U.S. economic data releases this week could indicate improving new-home sales, declining consumer confidence and rising durable goods orders. The eurozone is scheduled to release unemployment numbers, confidence measures, and retail sales data. These data releases could be mixed to positive for the dollar, while the eurozone macroeconomic factors are showing an upturn. Markets may be weighed down by the dollar, which has been deteriorating during the past seven weeks. Overall, a weaker dollar may push silver prices higher.

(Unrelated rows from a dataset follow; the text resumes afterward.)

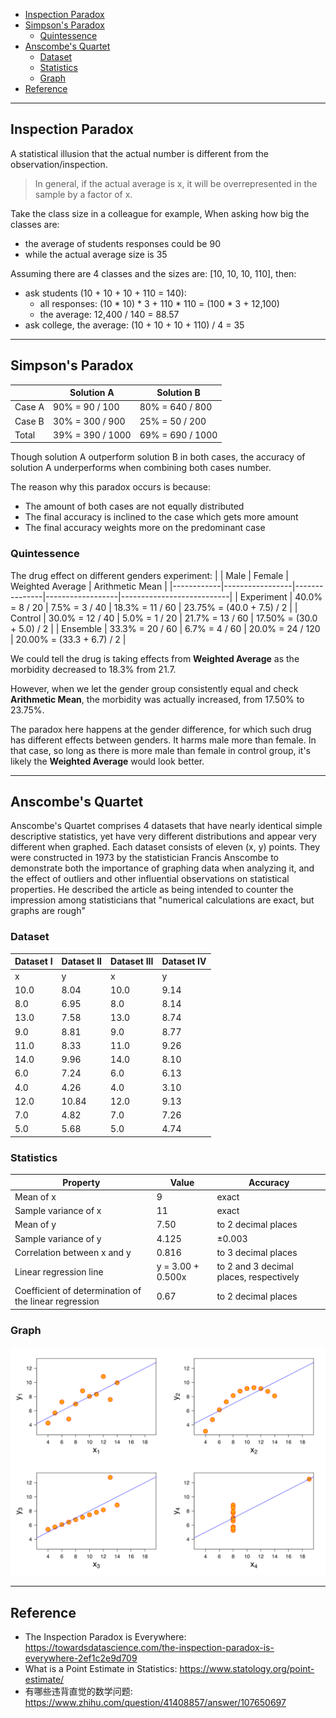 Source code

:
- [Inspection Paradox](#inspection-paradox)
- [Simpson's Paradox](#simpsons-paradox)
  - [Quintessence](#quintessence)
- [Anscombe's Quartet](#anscombes-quartet)
  - [Dataset](#dataset)
  - [Statistics](#statistics)
  - [Graph](#graph)
- [Reference](#reference)


-------------------------------------------------------------------------------
## Inspection Paradox
A statistical illusion that the actual number is different from the observation/inspection.

> In general, if the actual average is x, it will be overrepresented in the sample by a factor of x.

Take the class size in a colleague for example,
When asking how big the classes are:
- the average of students responses could be 90
- while the actual average size is 35

Assuming there are 4 classes and the sizes are: [10, 10, 10, 110], then:
- ask students (10 + 10 + 10 + 110 = 140):
  - all responses: (10 * 10) * 3 + 110 * 110 = (100 * 3 + 12,100)
  - the average: 12,400 / 140 = 88.57
- ask college, the average: (10 + 10 + 10 + 110) / 4 = 35


-------------------------------------------------------------------------------
## Simpson's Paradox
|        | Solution A       | Solution B       |
|--------|------------------|------------------|
| Case A | 90% = 90 / 100   | 80% = 640 / 800  |
| Case B | 30% = 300 / 900  | 25% = 50 / 200   |
| Total  | 39% = 390 / 1000 | 69% = 690 / 1000 |

Though solution A outperform solution B in both cases, the accuracy of solution A underperforms when combining both cases number.

The reason why this paradox occurs is because:
- The amount of both cases are not equally distributed
- The final accuracy is inclined to the case which gets more amount
- The final accuracy weights more on the predominant case

### Quintessence
The drug effect on different genders experiment:
|            | Male            | Female        | Weighted Average | Arithmetic Mean           |
|------------|-----------------|---------------|------------------|---------------------------|
| Experiment | 40.0% =  8 / 20 | 7.5% = 3 / 40 | 18.3% = 11 / 60  | 23.75% = (40.0 + 7.5) / 2 |
| Control    | 30.0% = 12 / 40 | 5.0% = 1 / 20 | 21.7% = 13 / 60  | 17.50% = (30.0 + 5.0) / 2 |
| Ensemble   | 33.3% = 20 / 60 | 6.7% = 4 / 60 | 20.0% = 24 / 120 | 20.00% = (33.3 + 6.7) / 2 |

We could tell the drug is taking effects from __Weighted Average__ as the morbidity decreased to 18.3% from 21.7.

However, when we let the gender group consistently equal and check __Arithmetic Mean__, the morbidity was actually increased, from 17.50% to 23.75%.

The paradox here happens at the gender difference, for which such drug has different effects between genders. It harms male more than female. In that case, so long as there is more male than female in control group, it's likely the __Weighted Average__ would look better.


-------------------------------------------------------------------------------
## Anscombe's Quartet
Anscombe's Quartet comprises 4 datasets that have nearly identical simple
descriptive statistics, yet have very different distributions and appear very
different when graphed.
Each dataset consists of eleven (x, y) points.
They were constructed in 1973 by the statistician Francis Anscombe to demonstrate
both the importance of graphing data when analyzing it, and the effect of outliers
and other influential observations on statistical properties.
He described the article as being intended to counter the impression among
statisticians that "numerical calculations are exact, but graphs are rough"

### Dataset
| Dataset I | Dataset II | Dataset III | Dataset IV |
| --- | --- | --- | --- |
| x | y | x | y | x | y | x | y |
| 10.0 | 8.04 | 10.0 | 9.14 | 10.0 | 7.46 | 8.0 | 6.58 |
| 8.0 | 6.95 | 8.0 | 8.14 | 8.0 | 6.77 | 8.0 | 5.76 |
| 13.0 | 7.58 | 13.0 | 8.74 | 13.0 | 12.74 | 8.0 | 7.71 |
| 9.0 | 8.81 | 9.0 | 8.77 | 9.0 | 7.11 | 8.0 | 8.84 |
| 11.0 | 8.33 | 11.0 | 9.26 | 11.0 | 7.81 | 8.0 | 8.47 |
| 14.0 | 9.96 | 14.0 | 8.10 | 14.0 | 8.84 | 8.0 | 7.04 |
| 6.0 | 7.24 | 6.0 | 6.13 | 6.0 | 6.08 | 8.0 | 5.25 |
| 4.0 | 4.26 | 4.0 | 3.10 | 4.0 | 5.39 | 19.0 | 12.50 |
| 12.0 | 10.84 | 12.0 | 9.13 | 12.0 | 8.15 | 8.0 | 5.56 |
| 7.0 | 4.82 | 7.0 | 7.26 | 7.0 | 6.42 | 8.0 | 7.91 |
| 5.0 | 5.68 | 5.0 | 4.74 | 5.0 | 5.73 | 8.0 | 6.89 |

### Statistics
| Property | Value | Accuracy |
| --- | --- | --- |
| Mean of x | 9 | exact |
| Sample variance of x | 11 | exact |
| Mean of y | 7.50 | to 2 decimal places |
| Sample variance of y | 4.125 | ±0.003 |
| Correlation between x and y | 0.816 | to 3 decimal places |
| Linear regression line | y = 3.00 + 0.500x | to 2 and 3 decimal places, respectively |
| Coefficient of determination of the linear regression | 0.67 | to 2 decimal places |

### Graph
![Anscombe's Quartet.png](<picture/Anscombe's Quartet.png>)

-------------------------------------------------------------------------------
## Reference
- The Inspection Paradox is Everywhere: https://towardsdatascience.com/the-inspection-paradox-is-everywhere-2ef1c2e9d709
- What is a Point Estimate in Statistics: https://www.statology.org/point-estimate/
- 有哪些违背直觉的数学问题: https://www.zhihu.com/question/41408857/answer/107650697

Silver could maintain a bullish momentum this week on technical indicators as well. Last week, silver gained 1.76% on the COMEX to close at $18.10 an ounce and scaled as high as $18.28, breaching the resistance level of $18.05. This week, the metal is likely to test resistance at $18.38. Since silver is trading above exponential moving averages, the white metal could find support at $18 levels. The momentum indicator RSI (14) is treading at 0.517, indicating a marginal upside.

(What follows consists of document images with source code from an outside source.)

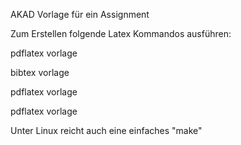 AKAD Vorlage für ein Assignment

Zum Erstellen folgende Latex Kommandos ausführen:

pdflatex vorlage

bibtex vorlage

pdflatex vorlage

pdflatex vorlage


Unter Linux reicht auch eine einfaches "make"


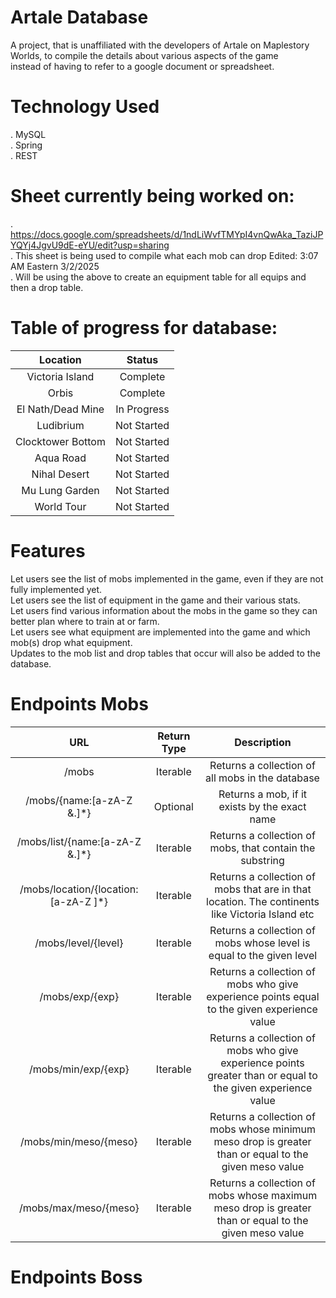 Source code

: # Artale Database 

A project, that is unaffiliated with the developers of Artale on Maplestory Worlds, to compile the details about various aspects of the game <br />
instead of having to refer to a google document or spreadsheet. 


# Technology Used 
. MySQL <br />
. Spring <br />
. REST <br />

# Sheet currently being worked on:
. https://docs.google.com/spreadsheets/d/1ndLiWvfTMYpI4vnQwAka_TaziJPYQYj4JgvU9dE-eYU/edit?usp=sharing <br />
. This sheet is being used to compile what each mob can drop Edited: 3:07 AM Eastern 3/2/2025<br />
. Will be using the above to create an equipment table for all equips and then a drop table. <br />

# Table of progress for database:
| Location | Status |
| :------: | :-----:|
| Victoria Island | Complete |
| Orbis | Complete |
| El Nath/Dead Mine | In Progress |
| Ludibrium | Not Started |
| Clocktower Bottom | Not Started |
| Aqua Road | Not Started |
| Nihal Desert | Not Started |
| Mu Lung Garden | Not Started |
| World Tour | Not Started |

# Features
Let users see the list of mobs implemented in the game, even if they are not fully implemented yet. <br />
Let users see the list of equipment in the game and their various stats. <br />
Let users find various information about the mobs in the game so they can better plan where to train at or farm. <br />
Let users see what equipment are implemented into the game and which mob(s) drop what equipment. <br />
Updates to the mob list and drop tables that occur will also be added to the database. <br />

# Endpoints Mobs
| URL | Return Type | Description |
| :----------------------: | :------: | :------: |
| /mobs | Iterable<Mob> | Returns a collection of all mobs in the database|
| /mobs/{name:[a-zA-Z &.]*} | Optional<Mob> | Returns a mob, if it exists by the exact name |
| /mobs/list/{name:[a-zA-Z &.]*} | Iterable<Mob> | Returns a collection of mobs, that contain the substring |
| /mobs/location/{location:[a-zA-Z ]*} | Iterable<Mob> | Returns a collection of mobs that are in that location. The continents like Victoria Island etc |
| /mobs/level/{level} | Iterable<Mob> | Returns a collection of mobs whose level is equal to the given level |
| /mobs/exp/{exp} | Iterable<Mob> | Returns a collection of mobs who give experience points equal to the given experience value |
| /mobs/min/exp/{exp} | Iterable<Mob> | Returns a collection of mobs who give experience points greater than or equal to the given experience value |
| /mobs/min/meso/{meso} | Iterable<Mob> | Returns a collection of mobs whose minimum meso drop is greater than or equal to the given meso value |
| /mobs/max/meso/{meso} | Iterable<Mob> | Returns a collection of mobs whose maximum meso drop is greater than or equal to the given meso value |

# Endpoints Boss
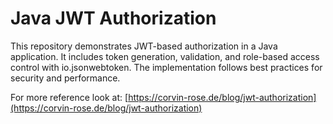 # Java JWT Authorization

This repository demonstrates JWT-based authorization in a Java application. It includes token generation, validation, and role-based access control with io.jsonwebtoken. The implementation follows best practices for security and performance.

For more reference look at: [https://corvin-rose.de/blog/jwt-authorization](https://corvin-rose.de/blog/jwt-authorization)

Silver outperformed gold last week gaining nearly 1.8%. COMEX silver traded in the range of $17.44 to $18.28 an ounce. Silver futures for September delivery settled higher at $18.10 an ounce during the week. Silver tracked gains in base metals, which rose sharply last week. The London Metal Exchange Index for base metals jumped more than 7% for the week.

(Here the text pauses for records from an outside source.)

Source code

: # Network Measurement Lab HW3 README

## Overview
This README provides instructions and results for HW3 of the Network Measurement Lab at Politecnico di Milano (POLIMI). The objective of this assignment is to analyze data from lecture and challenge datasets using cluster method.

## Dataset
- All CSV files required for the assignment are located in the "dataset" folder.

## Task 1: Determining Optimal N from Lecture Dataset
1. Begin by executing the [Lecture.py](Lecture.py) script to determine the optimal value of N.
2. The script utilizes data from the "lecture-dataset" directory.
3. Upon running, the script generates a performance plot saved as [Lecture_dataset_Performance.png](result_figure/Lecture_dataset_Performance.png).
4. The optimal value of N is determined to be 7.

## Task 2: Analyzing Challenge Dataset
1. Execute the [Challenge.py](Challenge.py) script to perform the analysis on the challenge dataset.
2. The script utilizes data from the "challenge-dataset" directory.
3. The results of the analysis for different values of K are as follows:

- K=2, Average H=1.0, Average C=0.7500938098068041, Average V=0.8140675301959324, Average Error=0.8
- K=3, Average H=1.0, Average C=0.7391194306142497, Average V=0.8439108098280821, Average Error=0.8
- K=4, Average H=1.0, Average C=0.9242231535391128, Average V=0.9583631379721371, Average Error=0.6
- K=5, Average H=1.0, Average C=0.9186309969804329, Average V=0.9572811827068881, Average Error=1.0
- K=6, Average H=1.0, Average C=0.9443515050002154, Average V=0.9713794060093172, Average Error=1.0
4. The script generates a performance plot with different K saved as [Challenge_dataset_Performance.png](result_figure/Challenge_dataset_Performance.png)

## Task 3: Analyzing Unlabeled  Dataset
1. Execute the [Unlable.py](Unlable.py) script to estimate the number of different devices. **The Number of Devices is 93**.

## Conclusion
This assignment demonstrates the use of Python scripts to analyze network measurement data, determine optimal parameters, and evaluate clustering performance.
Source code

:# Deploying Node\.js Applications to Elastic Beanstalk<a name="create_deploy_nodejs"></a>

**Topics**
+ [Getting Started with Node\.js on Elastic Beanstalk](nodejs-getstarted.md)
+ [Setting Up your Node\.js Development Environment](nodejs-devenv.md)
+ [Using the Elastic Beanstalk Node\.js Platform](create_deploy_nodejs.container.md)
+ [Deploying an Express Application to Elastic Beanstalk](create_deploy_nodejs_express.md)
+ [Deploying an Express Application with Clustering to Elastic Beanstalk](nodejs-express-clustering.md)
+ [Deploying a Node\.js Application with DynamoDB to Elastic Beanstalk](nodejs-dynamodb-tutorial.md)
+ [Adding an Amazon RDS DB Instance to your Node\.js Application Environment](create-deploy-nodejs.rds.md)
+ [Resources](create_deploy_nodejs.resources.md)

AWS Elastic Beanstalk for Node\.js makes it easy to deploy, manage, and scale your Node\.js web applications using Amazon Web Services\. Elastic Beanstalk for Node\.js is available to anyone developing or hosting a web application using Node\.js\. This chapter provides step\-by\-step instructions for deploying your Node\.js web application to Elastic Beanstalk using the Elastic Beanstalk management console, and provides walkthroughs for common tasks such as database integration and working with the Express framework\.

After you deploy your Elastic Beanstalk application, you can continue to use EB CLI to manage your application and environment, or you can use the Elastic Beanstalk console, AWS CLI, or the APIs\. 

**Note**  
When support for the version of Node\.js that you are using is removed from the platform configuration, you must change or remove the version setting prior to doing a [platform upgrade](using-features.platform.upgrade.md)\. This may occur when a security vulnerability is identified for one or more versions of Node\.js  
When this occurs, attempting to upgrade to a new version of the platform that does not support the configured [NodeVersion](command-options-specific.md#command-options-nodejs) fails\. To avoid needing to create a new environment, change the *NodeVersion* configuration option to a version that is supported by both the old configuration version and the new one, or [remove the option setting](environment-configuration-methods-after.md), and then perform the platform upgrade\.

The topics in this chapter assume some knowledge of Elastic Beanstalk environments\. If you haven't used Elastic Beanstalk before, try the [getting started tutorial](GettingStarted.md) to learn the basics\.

The gold-silver ratio dropped to 65.62 from 66.80, as silver gained and gold declined. Gold was down 0.03% last week, in comparison to silver's 1.76% gain. Silver prices for spot delivery on the COMEX closed at $18.11 an ounce, while futures ended at $18 an ounce, suggesting that silver prices are in backwardation. Similarly, COMEX gold prices for spot delivery closed at $1189.20 an ounce, while futures ended at $1187.80 an ounce, indicating that gold prices are in backwardation as well.
The calendar spread, the difference between two future contracts, between silver Sep'10 and Dec'10 continued to remain thin at -0.057, signifying that the far-month contracts closed higher than the near-month contracts. Meanwhile, the calendar spread between gold Aug'10 and Oct'10 contracts closed at -1.90 during the past week.